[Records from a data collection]
==*==

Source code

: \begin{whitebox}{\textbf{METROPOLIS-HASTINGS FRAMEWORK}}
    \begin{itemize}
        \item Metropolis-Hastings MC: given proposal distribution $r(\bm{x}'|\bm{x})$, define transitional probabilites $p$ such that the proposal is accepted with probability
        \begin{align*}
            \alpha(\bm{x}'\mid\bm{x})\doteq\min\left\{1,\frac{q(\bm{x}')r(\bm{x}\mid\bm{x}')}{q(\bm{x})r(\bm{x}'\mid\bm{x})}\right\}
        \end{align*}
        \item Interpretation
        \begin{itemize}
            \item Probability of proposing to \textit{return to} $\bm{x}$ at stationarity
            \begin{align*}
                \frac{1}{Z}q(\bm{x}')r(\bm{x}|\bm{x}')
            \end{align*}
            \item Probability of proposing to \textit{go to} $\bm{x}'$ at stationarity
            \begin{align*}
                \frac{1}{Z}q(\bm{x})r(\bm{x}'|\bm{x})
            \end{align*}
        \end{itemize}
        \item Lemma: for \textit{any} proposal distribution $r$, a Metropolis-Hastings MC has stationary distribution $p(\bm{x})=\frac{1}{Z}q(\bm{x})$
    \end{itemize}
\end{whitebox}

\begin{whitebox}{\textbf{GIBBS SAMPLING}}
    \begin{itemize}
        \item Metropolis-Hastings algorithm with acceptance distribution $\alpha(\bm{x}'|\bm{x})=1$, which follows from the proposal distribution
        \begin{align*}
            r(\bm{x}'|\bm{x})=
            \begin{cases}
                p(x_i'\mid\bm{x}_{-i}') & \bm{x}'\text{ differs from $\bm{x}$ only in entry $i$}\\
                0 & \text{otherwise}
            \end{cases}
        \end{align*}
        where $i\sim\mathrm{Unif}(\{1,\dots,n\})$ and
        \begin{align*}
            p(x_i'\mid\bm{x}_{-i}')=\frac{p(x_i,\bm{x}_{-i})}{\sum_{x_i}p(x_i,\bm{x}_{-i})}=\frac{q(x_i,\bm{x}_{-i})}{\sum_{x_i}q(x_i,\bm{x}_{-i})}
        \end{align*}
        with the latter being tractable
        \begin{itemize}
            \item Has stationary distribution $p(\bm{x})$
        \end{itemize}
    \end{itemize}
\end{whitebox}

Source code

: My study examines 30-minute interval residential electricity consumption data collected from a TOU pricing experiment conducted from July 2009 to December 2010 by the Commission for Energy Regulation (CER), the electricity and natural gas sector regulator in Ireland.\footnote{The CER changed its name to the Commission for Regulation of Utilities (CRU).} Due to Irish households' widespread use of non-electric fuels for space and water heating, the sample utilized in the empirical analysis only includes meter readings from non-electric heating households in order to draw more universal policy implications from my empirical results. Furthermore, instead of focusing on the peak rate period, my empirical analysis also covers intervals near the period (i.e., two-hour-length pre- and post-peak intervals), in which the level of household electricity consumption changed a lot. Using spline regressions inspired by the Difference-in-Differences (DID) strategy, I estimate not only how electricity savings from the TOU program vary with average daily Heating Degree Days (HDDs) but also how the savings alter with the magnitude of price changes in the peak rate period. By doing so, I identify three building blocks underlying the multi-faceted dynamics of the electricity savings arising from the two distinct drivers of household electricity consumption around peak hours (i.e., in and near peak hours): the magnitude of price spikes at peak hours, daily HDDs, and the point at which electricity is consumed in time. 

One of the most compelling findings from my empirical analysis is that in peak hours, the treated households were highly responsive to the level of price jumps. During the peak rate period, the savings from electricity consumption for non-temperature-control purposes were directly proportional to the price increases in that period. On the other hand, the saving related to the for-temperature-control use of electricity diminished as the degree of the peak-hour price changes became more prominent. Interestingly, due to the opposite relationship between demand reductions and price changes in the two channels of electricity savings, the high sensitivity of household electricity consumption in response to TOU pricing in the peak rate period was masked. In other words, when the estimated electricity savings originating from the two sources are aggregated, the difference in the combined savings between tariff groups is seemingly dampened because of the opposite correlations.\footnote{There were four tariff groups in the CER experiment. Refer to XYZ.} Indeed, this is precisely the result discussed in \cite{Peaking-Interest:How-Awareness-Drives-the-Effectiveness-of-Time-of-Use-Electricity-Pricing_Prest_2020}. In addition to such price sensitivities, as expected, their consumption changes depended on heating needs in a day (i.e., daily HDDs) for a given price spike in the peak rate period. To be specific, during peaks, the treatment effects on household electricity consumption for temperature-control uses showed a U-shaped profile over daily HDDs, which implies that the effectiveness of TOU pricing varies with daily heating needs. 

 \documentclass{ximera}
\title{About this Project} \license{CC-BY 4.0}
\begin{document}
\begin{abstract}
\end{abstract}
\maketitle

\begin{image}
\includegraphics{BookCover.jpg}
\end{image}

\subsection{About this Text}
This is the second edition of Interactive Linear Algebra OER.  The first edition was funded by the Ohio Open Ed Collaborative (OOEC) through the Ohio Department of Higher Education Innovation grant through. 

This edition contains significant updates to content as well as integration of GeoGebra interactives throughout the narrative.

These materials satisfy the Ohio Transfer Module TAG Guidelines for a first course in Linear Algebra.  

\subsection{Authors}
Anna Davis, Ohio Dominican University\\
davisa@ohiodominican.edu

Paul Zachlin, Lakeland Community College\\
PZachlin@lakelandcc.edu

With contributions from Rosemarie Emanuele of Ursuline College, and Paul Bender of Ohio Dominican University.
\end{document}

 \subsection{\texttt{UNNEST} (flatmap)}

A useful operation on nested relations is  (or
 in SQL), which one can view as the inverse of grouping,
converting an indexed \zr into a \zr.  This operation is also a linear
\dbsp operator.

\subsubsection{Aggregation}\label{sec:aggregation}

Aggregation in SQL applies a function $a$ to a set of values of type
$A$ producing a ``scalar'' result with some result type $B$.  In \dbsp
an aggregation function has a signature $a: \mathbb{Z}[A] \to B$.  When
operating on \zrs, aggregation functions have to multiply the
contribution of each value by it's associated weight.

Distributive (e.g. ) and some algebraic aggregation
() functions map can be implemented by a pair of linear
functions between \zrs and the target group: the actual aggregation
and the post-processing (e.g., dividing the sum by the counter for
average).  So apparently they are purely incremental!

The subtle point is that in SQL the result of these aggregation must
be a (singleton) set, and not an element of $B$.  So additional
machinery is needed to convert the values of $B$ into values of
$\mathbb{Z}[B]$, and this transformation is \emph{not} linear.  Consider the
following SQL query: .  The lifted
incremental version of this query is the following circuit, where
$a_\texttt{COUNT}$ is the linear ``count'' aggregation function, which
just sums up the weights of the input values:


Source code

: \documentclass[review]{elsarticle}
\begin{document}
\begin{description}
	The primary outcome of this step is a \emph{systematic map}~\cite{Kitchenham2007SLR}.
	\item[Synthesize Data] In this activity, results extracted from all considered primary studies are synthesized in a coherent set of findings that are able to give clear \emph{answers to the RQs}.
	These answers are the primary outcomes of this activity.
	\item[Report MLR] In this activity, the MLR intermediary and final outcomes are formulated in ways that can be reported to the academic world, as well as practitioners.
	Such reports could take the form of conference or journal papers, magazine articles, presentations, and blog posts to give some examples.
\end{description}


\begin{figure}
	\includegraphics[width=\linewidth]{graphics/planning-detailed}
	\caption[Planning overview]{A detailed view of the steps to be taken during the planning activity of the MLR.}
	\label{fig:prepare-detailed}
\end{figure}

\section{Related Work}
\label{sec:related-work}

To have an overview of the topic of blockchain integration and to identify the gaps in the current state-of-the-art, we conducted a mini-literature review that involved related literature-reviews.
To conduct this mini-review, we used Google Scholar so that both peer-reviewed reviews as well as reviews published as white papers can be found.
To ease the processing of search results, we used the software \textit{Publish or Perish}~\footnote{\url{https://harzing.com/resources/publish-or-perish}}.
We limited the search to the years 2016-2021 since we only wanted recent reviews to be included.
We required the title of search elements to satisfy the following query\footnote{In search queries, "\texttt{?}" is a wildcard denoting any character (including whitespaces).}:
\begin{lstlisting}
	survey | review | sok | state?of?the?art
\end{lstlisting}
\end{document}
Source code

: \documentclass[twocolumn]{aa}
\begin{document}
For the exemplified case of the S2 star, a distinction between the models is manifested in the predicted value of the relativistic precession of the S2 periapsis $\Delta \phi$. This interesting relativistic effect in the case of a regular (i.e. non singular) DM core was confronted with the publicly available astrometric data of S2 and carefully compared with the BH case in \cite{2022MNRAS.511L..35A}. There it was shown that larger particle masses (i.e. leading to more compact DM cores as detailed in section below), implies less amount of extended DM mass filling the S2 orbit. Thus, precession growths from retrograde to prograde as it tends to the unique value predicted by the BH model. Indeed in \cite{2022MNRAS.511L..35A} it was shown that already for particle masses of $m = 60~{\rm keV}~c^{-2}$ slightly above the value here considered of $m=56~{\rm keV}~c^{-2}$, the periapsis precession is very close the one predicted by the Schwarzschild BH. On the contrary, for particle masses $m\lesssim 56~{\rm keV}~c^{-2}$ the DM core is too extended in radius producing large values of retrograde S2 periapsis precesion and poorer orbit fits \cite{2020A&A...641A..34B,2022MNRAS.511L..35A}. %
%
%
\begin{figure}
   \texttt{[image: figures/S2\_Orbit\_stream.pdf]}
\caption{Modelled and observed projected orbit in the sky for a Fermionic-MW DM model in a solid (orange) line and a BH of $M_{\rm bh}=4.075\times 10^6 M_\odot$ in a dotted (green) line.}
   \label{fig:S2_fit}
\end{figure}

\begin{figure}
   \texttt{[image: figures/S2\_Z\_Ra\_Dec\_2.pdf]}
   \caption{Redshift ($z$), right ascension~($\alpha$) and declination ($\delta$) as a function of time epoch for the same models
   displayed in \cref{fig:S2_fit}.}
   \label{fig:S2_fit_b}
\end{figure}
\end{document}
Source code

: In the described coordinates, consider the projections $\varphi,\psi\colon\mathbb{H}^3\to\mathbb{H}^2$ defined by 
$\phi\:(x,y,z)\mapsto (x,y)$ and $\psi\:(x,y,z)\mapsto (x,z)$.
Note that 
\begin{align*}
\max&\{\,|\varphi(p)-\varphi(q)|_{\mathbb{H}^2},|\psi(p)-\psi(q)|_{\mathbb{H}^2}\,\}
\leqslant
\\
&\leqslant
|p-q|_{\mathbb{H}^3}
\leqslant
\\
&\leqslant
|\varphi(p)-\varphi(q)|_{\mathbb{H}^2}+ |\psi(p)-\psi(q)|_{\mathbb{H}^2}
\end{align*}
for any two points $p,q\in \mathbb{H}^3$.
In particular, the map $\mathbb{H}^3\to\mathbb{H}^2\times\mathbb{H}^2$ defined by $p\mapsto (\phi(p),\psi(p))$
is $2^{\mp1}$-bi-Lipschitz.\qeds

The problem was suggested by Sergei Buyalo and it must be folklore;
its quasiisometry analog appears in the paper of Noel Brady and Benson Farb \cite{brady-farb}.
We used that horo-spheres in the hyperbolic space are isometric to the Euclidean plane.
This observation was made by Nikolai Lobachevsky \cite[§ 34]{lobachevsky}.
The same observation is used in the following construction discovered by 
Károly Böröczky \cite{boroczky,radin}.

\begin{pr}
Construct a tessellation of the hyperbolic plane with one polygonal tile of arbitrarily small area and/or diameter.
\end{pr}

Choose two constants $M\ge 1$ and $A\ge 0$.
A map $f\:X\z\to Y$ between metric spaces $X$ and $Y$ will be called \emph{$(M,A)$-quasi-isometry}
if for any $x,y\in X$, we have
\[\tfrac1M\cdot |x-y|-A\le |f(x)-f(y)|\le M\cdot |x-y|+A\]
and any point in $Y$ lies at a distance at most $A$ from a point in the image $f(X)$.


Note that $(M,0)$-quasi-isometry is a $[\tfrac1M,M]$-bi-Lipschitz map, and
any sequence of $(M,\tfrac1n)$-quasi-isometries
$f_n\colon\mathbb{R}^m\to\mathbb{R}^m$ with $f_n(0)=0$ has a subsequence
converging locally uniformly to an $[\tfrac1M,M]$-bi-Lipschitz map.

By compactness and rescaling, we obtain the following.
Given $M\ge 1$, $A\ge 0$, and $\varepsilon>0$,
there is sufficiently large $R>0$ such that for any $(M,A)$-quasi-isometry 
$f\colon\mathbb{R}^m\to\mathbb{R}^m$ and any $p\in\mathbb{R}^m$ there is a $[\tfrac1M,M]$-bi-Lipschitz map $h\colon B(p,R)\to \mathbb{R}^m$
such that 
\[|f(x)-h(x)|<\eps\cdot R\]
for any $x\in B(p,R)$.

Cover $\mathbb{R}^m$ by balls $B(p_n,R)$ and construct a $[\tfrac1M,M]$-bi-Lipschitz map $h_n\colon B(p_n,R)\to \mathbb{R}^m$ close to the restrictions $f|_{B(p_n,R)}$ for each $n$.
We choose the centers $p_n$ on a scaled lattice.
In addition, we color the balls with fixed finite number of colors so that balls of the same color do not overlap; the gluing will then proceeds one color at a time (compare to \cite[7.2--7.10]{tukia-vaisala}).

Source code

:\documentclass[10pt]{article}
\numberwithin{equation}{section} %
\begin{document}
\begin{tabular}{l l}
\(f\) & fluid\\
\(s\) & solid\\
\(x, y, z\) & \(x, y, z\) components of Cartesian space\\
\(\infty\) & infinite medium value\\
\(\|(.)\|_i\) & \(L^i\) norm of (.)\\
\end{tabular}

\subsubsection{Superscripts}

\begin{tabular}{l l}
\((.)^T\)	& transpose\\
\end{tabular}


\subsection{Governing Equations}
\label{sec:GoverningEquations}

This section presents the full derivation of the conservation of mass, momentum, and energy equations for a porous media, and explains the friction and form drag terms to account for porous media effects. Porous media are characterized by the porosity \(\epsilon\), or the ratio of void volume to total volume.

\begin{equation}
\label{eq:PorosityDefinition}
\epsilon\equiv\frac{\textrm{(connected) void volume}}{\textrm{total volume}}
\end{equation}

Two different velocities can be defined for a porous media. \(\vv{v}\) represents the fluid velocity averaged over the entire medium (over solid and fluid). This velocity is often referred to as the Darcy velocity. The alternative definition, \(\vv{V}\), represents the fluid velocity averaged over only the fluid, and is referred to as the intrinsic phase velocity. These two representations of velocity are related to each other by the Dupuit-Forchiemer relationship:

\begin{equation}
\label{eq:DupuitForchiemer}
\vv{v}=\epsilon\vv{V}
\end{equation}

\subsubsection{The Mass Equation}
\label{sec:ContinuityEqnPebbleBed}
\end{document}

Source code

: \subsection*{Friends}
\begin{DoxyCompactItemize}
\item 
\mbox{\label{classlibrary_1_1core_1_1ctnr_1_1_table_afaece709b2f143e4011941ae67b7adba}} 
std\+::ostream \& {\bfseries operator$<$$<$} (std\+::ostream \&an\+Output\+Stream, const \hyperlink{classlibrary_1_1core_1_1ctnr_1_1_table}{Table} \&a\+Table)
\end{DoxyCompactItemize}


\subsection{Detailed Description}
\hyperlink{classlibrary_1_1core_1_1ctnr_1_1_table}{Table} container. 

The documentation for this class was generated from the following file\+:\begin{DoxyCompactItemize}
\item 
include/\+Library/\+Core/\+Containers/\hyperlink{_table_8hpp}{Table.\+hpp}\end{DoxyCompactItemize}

==*==

If a line of the data contains the word "will", count it; say how many such lines there are and nothing else.

Answer to this task: 2